-- Work required --
Each entry should be restated word for word, with all pictures left out.

-- Data for analysis --
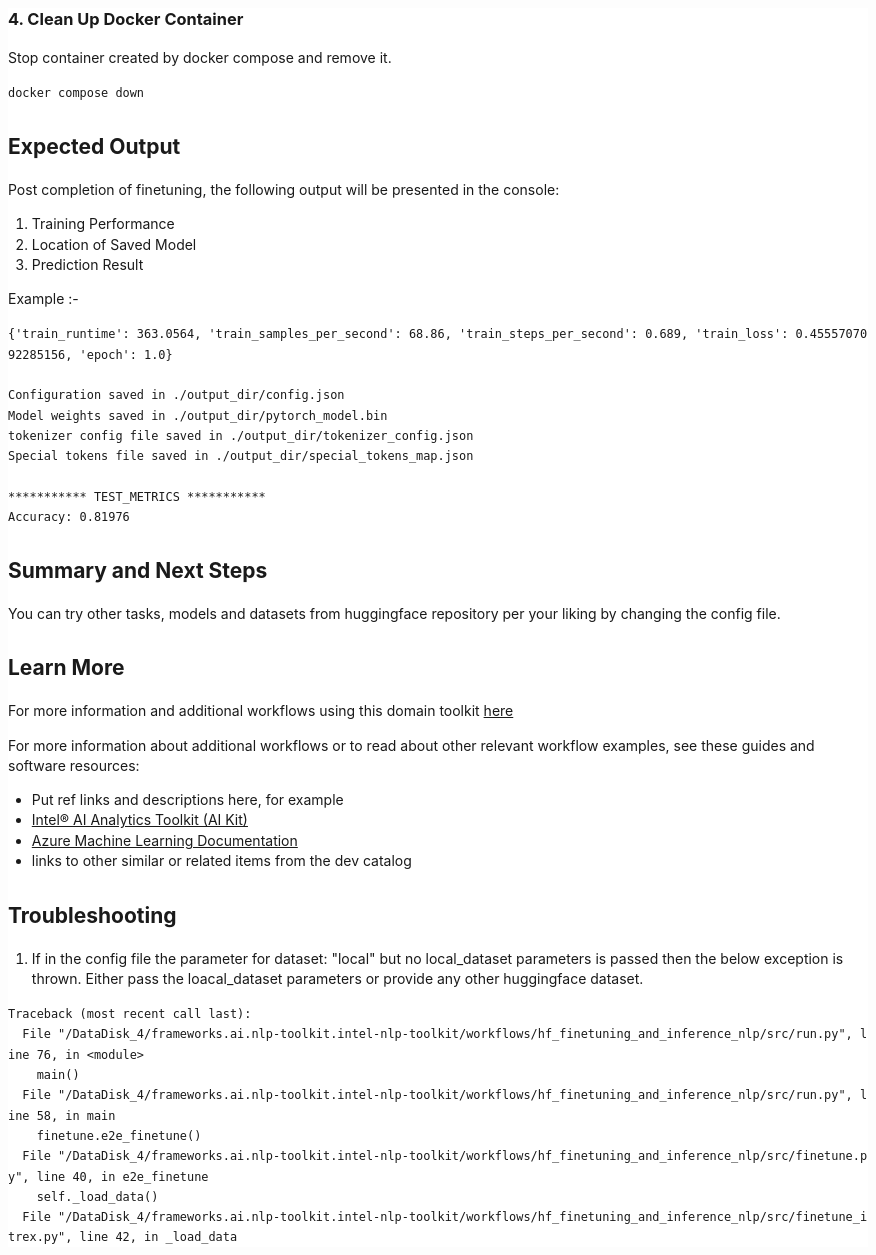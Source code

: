 ### 4. Clean Up Docker Container
Stop container created by docker compose and remove it.

```bash
docker compose down
```

## Expected Output

Post completion of finetuning, the following output will be presented in the console:
1. Training Performance
2. Location of Saved Model
3. Prediction Result

Example :-
```
{'train_runtime': 363.0564, 'train_samples_per_second': 68.86, 'train_steps_per_second': 0.689, 'train_loss': 0.4555707092285156, 'epoch': 1.0}

Configuration saved in ./output_dir/config.json
Model weights saved in ./output_dir/pytorch_model.bin
tokenizer config file saved in ./output_dir/tokenizer_config.json
Special tokens file saved in ./output_dir/special_tokens_map.json

*********** TEST_METRICS ***********
Accuracy: 0.81976
```
  
## Summary and Next Steps

You can try other tasks, models and datasets from huggingface repository per your liking by changing the config file.
  
## Learn More

For more information and additional workflows using this domain toolkit [here](../../workflows/)

For more information about additional workflows or to read about other relevant workflow
examples, see these guides and software resources:

- Put ref links and descriptions here, for example
- [Intel® AI Analytics Toolkit (AI Kit)](https://www.intel.com/content/www/us/en/developer/tools/oneapi/ai-analytics-toolkit.html)
- [Azure Machine Learning Documentation](https://learn.microsoft.com/en-us/azure/machine-learning/)
- links to other similar or related items from the dev catalog


## Troubleshooting

1. If in the config file the parameter for dataset: "local" but no local_dataset parameters is passed then the below exception is thrown. Either pass the loacal_dataset parameters or provide any other huggingface dataset.
```
Traceback (most recent call last):
  File "/DataDisk_4/frameworks.ai.nlp-toolkit.intel-nlp-toolkit/workflows/hf_finetuning_and_inference_nlp/src/run.py", line 76, in <module>
    main()
  File "/DataDisk_4/frameworks.ai.nlp-toolkit.intel-nlp-toolkit/workflows/hf_finetuning_and_inference_nlp/src/run.py", line 58, in main
    finetune.e2e_finetune()
  File "/DataDisk_4/frameworks.ai.nlp-toolkit.intel-nlp-toolkit/workflows/hf_finetuning_and_inference_nlp/src/finetune.py", line 40, in e2e_finetune
    self._load_data()
  File "/DataDisk_4/frameworks.ai.nlp-toolkit.intel-nlp-toolkit/workflows/hf_finetuning_and_inference_nlp/src/finetune_itrex.py", line 42, in _load_data
```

-- Exercise answer --
Source code

: ### 4. Clean Up Docker Container
Stop container created by docker compose and remove it.

```bash
docker compose down
```

## Expected Output

Post completion of finetuning, the following output will be presented in the console:
1. Training Performance
2. Location of Saved Model
3. Prediction Result

Example :-
```
{'train_runtime': 363.0564, 'train_samples_per_second': 68.86, 'train_steps_per_second': 0.689, 'train_loss': 0.4555707092285156, 'epoch': 1.0}

Configuration saved in ./output_dir/config.json
Model weights saved in ./output_dir/pytorch_model.bin
tokenizer config file saved in ./output_dir/tokenizer_config.json
Special tokens file saved in ./output_dir/special_tokens_map.json

*********** TEST_METRICS ***********
Accuracy: 0.81976
```
  
## Summary and Next Steps

You can try other tasks, models and datasets from huggingface repository per your liking by changing the config file.
  
## Learn More

For more information and additional workflows using this domain toolkit [here](../../workflows/)

For more information about additional workflows or to read about other relevant workflow
examples, see these guides and software resources:

- Put ref links and descriptions here, for example
- [Intel® AI Analytics Toolkit (AI Kit)](https://www.intel.com/content/www/us/en/developer/tools/oneapi/ai-analytics-toolkit.html)
- [Azure Machine Learning Documentation](https://learn.microsoft.com/en-us/azure/machine-learning/)
- links to other similar or related items from the dev catalog


## Troubleshooting

1. If in the config file the parameter for dataset: "local" but no local_dataset parameters is passed then the below exception is thrown. Either pass the loacal_dataset parameters or provide any other huggingface dataset.
```
Traceback (most recent call last):
  File "/DataDisk_4/frameworks.ai.nlp-toolkit.intel-nlp-toolkit/workflows/hf_finetuning_and_inference_nlp/src/run.py", line 76, in <module>
    main()
  File "/DataDisk_4/frameworks.ai.nlp-toolkit.intel-nlp-toolkit/workflows/hf_finetuning_and_inference_nlp/src/run.py", line 58, in main
    finetune.e2e_finetune()
  File "/DataDisk_4/frameworks.ai.nlp-toolkit.intel-nlp-toolkit/workflows/hf_finetuning_and_inference_nlp/src/finetune.py", line 40, in e2e_finetune
    self._load_data()
  File "/DataDisk_4/frameworks.ai.nlp-toolkit.intel-nlp-toolkit/workflows/hf_finetuning_and_inference_nlp/src/finetune_itrex.py", line 42, in _load_data
```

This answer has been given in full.